*** Opening Stored data ***
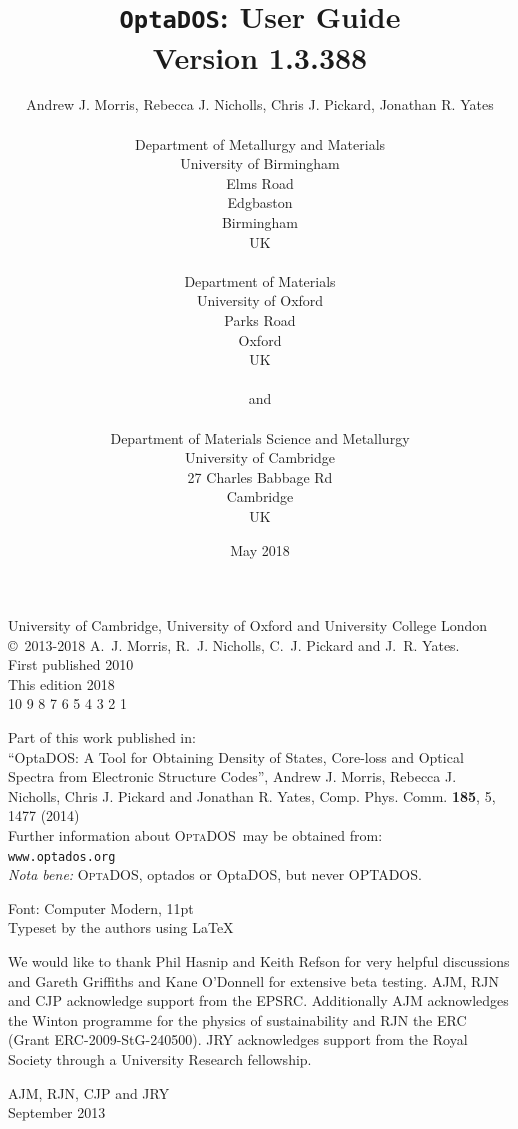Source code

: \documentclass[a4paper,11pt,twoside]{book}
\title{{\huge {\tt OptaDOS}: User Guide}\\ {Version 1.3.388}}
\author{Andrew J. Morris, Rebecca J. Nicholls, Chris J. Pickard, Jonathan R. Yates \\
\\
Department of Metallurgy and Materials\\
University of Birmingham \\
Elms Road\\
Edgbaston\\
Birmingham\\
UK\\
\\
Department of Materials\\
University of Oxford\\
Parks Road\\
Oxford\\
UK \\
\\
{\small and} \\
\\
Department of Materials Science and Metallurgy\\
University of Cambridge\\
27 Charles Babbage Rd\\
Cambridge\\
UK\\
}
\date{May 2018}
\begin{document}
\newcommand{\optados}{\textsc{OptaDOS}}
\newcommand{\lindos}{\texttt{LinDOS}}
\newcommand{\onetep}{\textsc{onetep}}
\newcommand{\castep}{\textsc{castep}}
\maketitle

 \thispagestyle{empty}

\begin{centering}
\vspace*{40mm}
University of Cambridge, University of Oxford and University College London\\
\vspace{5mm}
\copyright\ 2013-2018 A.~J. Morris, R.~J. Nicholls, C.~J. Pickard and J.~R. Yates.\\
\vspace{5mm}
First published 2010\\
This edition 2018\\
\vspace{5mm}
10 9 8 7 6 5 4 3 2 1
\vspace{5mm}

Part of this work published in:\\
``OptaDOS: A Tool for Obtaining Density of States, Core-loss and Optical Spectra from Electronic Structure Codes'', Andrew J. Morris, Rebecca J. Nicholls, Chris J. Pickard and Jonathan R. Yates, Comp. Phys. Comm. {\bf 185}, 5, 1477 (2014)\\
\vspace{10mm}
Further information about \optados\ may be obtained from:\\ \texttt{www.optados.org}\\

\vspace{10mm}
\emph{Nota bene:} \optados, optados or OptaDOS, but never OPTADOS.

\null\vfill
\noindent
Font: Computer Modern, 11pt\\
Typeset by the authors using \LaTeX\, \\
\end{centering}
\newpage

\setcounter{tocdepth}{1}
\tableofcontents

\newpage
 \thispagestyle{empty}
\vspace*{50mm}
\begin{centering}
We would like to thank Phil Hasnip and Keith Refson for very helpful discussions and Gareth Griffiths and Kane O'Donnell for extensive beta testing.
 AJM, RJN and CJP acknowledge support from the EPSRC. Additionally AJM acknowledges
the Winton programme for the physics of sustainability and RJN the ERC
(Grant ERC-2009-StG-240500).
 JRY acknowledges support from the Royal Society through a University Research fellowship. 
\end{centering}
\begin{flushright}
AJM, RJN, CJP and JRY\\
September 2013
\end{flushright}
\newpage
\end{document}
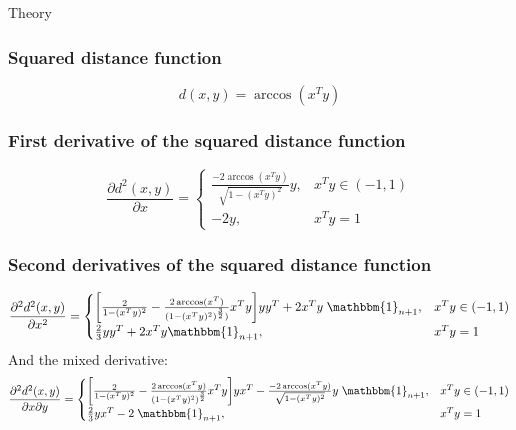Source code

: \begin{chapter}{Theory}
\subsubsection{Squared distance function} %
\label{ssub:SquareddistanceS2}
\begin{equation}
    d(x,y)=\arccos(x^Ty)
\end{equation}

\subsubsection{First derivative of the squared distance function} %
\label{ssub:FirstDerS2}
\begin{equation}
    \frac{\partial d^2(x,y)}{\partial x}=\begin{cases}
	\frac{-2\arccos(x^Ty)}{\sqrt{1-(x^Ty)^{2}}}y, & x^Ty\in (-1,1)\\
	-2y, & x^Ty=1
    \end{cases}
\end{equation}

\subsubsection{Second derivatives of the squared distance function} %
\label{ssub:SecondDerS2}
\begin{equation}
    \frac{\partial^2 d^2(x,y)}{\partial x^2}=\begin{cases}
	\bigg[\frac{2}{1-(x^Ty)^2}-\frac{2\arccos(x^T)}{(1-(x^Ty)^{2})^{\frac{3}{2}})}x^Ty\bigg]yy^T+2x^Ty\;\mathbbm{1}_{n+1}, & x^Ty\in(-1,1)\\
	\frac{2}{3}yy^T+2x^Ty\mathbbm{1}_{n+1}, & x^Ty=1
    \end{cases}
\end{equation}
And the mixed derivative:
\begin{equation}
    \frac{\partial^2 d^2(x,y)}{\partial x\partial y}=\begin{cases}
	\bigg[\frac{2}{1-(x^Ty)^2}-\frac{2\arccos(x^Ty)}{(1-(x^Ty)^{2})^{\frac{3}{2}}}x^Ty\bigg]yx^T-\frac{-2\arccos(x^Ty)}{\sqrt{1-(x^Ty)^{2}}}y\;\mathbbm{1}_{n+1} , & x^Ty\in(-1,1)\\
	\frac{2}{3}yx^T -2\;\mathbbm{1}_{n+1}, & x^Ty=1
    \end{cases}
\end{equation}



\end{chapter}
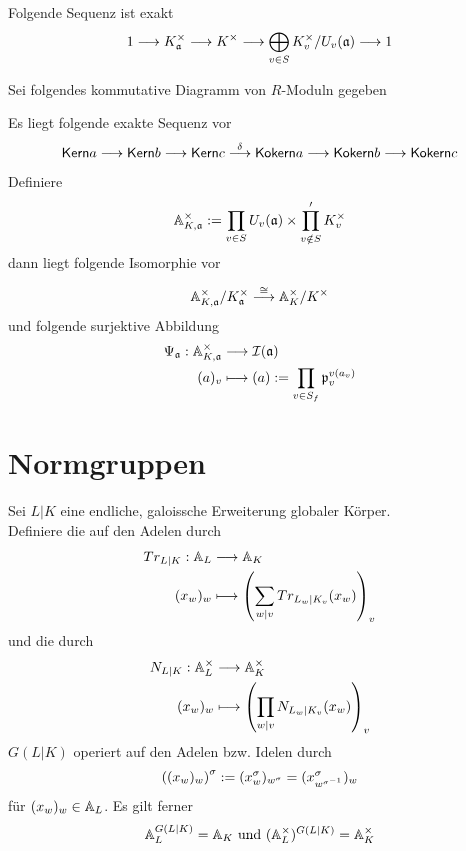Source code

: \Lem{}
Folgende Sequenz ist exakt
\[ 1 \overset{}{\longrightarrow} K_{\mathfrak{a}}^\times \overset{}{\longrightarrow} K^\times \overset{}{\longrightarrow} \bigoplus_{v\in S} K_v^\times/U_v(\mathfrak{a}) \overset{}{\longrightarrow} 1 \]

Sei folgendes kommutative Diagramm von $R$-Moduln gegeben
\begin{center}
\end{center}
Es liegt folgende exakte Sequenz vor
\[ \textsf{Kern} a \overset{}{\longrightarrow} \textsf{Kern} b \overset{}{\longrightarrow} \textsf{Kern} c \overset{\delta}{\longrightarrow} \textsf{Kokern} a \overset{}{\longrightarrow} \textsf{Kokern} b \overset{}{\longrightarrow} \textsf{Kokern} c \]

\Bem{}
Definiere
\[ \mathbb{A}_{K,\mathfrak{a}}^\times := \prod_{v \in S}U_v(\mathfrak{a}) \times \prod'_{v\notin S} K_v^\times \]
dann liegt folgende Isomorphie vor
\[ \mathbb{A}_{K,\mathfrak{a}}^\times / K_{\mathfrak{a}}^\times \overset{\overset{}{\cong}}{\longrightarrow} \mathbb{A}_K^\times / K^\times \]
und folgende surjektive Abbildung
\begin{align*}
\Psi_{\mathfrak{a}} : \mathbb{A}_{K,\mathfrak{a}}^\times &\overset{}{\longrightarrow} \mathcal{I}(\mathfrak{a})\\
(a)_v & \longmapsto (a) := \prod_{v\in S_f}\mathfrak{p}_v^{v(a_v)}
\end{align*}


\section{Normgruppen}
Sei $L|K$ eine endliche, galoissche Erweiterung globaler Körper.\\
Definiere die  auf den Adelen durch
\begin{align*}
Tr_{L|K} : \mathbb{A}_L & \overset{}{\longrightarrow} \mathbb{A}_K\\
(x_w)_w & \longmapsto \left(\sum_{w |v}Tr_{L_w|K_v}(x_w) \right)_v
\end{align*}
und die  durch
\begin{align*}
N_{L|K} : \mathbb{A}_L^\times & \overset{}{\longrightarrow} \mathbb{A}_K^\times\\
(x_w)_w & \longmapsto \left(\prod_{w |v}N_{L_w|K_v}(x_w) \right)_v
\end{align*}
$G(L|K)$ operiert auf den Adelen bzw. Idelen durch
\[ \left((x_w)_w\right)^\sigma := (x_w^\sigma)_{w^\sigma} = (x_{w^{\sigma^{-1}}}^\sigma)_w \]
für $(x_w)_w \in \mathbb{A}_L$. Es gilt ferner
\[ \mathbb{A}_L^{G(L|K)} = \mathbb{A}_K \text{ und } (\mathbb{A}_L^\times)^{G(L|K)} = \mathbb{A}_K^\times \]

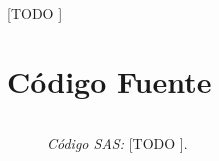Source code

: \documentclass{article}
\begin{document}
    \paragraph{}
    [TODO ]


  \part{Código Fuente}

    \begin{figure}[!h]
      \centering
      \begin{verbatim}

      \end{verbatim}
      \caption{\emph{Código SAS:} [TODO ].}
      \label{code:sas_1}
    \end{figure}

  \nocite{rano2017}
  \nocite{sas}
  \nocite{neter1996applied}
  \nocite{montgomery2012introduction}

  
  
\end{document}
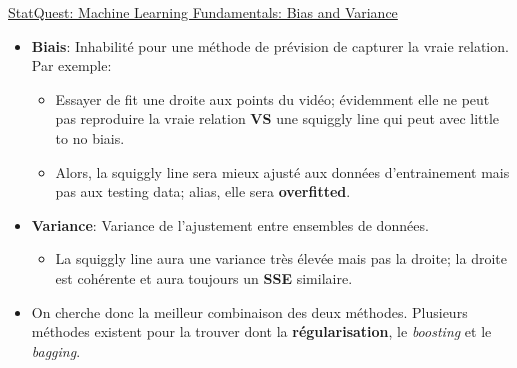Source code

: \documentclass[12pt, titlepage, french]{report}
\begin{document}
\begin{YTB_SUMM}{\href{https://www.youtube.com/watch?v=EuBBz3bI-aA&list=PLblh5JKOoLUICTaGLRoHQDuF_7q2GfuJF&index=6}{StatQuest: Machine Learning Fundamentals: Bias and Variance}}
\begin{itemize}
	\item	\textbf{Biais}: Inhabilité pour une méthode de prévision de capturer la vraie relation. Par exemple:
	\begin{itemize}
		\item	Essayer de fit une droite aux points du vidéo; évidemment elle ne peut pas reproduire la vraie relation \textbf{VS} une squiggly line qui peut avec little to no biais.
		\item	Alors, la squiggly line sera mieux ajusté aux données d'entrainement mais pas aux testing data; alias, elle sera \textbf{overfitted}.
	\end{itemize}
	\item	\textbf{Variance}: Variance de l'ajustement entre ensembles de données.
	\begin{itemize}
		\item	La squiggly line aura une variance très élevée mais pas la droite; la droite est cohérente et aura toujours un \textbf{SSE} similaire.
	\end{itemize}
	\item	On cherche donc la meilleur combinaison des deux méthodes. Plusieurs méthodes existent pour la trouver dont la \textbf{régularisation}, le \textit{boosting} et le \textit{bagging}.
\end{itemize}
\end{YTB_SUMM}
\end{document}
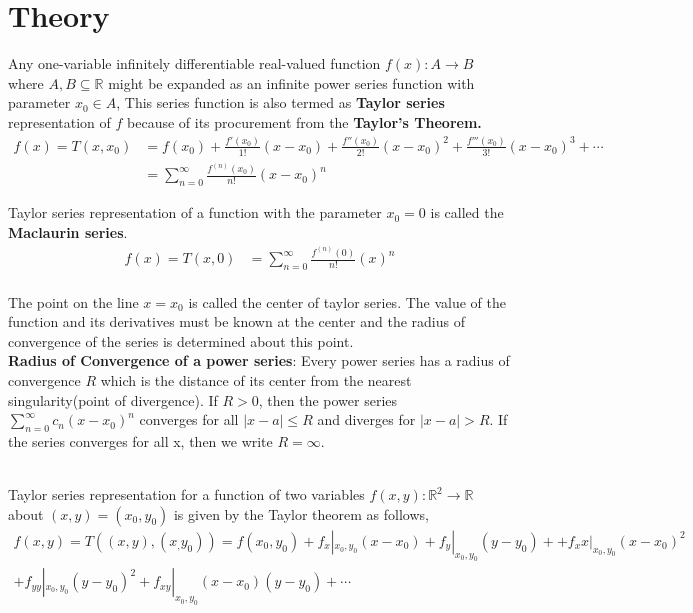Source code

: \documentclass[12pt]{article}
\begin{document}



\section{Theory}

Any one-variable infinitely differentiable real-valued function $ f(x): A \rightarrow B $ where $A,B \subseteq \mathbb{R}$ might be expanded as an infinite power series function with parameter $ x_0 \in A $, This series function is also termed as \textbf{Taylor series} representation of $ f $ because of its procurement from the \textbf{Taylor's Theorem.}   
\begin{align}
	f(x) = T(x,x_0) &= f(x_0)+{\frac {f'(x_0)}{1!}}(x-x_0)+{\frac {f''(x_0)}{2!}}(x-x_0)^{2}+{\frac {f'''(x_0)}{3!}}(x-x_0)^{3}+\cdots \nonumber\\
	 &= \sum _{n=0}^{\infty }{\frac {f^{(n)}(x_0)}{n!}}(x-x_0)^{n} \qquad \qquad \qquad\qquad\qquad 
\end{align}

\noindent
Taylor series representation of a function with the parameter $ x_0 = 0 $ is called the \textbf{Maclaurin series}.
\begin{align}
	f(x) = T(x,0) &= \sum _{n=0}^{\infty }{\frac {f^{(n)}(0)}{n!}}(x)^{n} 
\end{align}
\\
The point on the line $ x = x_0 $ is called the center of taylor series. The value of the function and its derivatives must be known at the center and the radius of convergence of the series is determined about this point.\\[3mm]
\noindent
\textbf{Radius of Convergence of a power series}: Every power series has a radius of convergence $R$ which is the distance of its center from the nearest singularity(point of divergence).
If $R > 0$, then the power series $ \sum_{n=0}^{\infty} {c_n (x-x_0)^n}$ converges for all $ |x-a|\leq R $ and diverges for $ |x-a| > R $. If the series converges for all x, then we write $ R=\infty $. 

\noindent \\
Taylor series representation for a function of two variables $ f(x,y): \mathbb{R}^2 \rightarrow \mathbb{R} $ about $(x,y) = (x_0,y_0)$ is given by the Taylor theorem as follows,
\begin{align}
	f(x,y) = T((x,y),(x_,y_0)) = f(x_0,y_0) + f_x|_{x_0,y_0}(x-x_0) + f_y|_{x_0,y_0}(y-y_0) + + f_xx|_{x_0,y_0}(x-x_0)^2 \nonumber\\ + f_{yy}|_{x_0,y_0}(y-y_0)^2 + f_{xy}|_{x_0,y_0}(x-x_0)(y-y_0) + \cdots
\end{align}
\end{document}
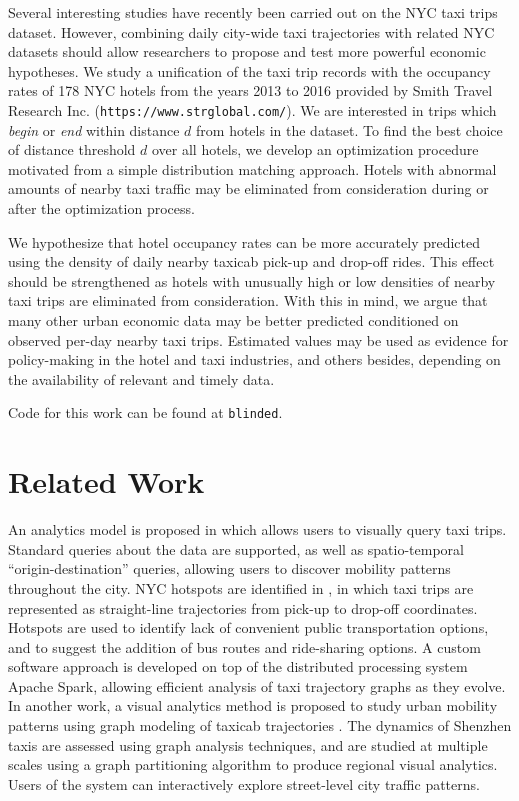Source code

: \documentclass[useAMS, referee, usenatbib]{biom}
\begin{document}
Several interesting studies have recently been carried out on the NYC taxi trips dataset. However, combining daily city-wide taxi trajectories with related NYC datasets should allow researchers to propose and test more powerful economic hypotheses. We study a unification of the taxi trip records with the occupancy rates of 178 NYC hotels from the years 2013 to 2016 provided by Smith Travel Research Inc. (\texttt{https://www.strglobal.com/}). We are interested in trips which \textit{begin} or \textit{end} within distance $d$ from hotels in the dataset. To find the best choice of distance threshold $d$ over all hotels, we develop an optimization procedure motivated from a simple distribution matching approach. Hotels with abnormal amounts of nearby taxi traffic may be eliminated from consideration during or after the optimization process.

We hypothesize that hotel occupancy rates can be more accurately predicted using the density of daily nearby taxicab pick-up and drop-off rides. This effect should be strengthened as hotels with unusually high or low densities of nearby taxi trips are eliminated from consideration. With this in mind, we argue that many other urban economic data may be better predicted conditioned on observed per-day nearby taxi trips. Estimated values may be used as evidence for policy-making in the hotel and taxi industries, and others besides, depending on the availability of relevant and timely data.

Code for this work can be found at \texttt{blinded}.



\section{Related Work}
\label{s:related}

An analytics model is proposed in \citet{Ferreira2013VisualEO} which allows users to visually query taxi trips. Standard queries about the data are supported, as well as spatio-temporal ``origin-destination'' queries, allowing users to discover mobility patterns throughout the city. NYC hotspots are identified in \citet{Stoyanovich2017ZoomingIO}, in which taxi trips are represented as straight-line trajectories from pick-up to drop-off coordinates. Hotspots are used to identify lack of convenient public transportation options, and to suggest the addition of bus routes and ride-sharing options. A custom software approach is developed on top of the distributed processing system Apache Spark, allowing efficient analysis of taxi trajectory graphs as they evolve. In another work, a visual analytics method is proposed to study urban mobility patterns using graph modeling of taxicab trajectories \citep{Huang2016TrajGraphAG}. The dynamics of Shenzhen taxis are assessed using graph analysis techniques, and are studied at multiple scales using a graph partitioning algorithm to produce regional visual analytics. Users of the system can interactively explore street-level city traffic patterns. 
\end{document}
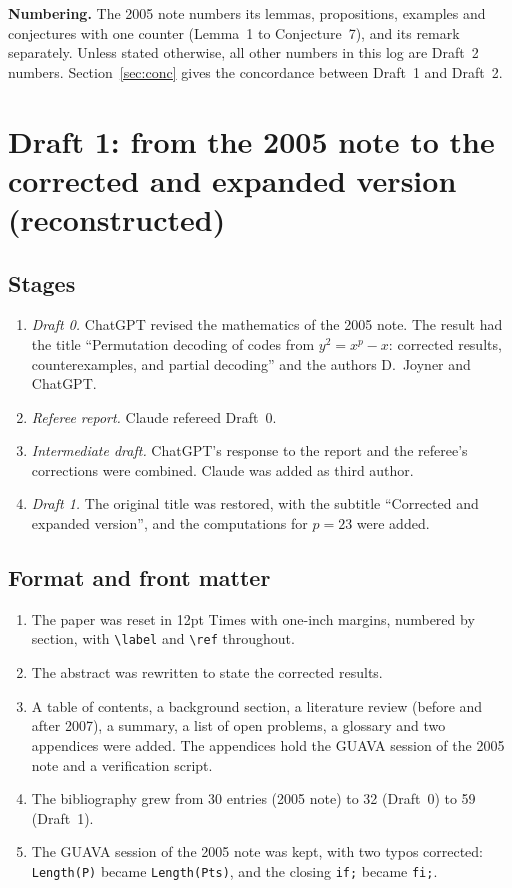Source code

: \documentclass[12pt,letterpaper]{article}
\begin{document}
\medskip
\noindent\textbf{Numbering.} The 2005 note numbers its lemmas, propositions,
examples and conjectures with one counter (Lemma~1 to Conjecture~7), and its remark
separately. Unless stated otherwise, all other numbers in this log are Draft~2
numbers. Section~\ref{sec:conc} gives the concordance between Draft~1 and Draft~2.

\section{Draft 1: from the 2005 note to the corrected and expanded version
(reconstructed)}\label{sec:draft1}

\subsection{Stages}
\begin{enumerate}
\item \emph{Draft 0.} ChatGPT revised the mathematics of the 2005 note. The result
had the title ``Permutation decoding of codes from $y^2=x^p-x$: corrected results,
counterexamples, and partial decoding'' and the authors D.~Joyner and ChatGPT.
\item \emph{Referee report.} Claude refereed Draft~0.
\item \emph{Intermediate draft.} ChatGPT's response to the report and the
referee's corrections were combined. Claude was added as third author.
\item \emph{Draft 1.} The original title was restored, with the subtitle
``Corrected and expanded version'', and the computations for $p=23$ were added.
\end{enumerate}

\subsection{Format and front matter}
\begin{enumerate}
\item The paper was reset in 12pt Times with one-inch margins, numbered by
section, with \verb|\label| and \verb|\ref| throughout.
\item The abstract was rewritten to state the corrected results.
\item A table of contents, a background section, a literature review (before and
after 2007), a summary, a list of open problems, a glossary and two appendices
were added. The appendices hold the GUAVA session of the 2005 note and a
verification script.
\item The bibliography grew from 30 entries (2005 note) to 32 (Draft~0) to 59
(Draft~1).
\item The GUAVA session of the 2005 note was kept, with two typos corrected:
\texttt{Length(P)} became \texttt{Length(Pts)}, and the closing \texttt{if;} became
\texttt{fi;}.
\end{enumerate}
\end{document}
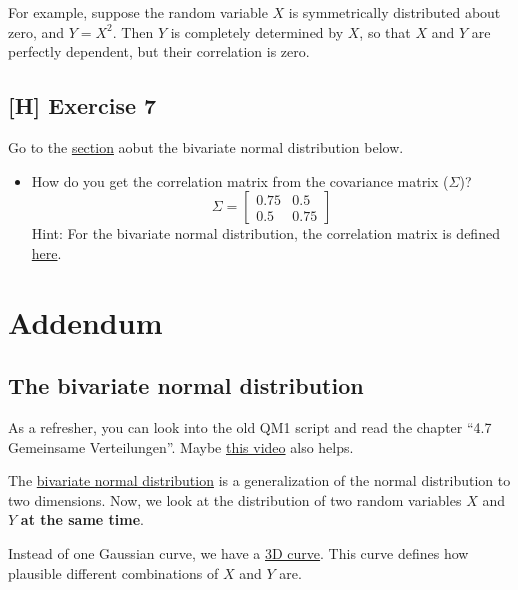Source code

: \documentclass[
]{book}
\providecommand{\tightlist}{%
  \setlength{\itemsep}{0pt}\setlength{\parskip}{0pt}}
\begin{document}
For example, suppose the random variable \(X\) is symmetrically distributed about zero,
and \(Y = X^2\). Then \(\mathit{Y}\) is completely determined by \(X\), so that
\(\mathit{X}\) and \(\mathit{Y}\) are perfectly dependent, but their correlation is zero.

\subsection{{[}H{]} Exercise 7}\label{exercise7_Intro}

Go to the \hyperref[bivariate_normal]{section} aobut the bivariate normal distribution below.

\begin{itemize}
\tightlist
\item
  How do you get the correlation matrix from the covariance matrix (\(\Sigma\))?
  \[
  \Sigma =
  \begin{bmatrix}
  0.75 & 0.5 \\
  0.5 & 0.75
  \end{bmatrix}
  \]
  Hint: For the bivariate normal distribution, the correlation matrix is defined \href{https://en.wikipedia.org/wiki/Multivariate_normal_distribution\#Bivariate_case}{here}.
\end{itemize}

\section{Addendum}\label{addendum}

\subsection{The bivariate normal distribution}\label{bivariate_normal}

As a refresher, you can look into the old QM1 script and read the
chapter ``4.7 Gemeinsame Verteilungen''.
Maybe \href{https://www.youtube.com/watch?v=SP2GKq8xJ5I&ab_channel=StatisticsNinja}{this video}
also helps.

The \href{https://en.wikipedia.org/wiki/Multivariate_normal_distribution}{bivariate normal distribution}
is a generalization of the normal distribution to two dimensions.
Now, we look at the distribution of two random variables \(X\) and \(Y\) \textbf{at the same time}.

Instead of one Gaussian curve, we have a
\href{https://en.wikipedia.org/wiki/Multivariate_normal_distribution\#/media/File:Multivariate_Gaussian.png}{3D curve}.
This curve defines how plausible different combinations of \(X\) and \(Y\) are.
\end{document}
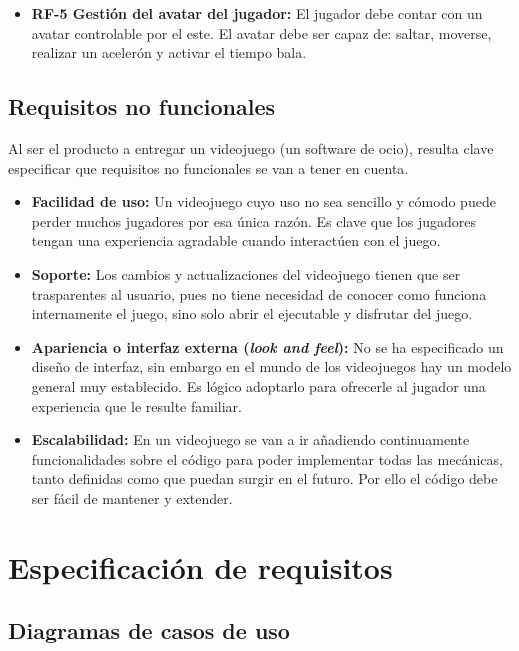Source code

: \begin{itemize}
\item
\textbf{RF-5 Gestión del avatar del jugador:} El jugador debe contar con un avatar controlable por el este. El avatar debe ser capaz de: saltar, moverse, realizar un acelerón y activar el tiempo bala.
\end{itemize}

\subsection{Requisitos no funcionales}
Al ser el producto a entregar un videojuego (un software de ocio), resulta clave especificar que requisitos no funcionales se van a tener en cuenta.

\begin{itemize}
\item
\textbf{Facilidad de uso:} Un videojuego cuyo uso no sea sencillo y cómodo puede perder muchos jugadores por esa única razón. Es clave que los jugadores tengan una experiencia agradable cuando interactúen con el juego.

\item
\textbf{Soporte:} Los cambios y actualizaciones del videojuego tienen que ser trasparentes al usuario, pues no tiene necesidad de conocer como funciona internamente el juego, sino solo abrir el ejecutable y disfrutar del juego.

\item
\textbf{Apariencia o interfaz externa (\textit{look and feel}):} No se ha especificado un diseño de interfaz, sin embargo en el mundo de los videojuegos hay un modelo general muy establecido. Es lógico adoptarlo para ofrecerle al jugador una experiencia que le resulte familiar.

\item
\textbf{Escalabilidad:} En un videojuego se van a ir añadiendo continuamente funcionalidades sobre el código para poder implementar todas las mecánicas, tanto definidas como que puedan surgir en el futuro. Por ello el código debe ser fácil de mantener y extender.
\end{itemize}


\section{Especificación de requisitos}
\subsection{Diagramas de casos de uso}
*** Closing Stored data ***
▸ Instructions to follow:
Retype only this portion of the data above: the line containing "Font: Computer Modern, 11pt\\", the line containing "AJM, RJN, CJP and JRY\\", and all lines between them, exactly.

▸ Reply:
Font: Computer Modern, 11pt\\
Typeset by the authors using \LaTeX\, \\
\end{centering}
\newpage

\setcounter{tocdepth}{1}
\tableofcontents

\newpage
 \thispagestyle{empty}
\vspace*{50mm}
\begin{centering}
We would like to thank Phil Hasnip and Keith Refson for very helpful discussions and Gareth Griffiths and Kane O'Donnell for extensive beta testing.
 AJM, RJN and CJP acknowledge support from the EPSRC. Additionally AJM acknowledges
the Winton programme for the physics of sustainability and RJN the ERC
(Grant ERC-2009-StG-240500).
 JRY acknowledges support from the Royal Society through a University Research fellowship. 
\end{centering}
\begin{flushright}
AJM, RJN, CJP and JRY\\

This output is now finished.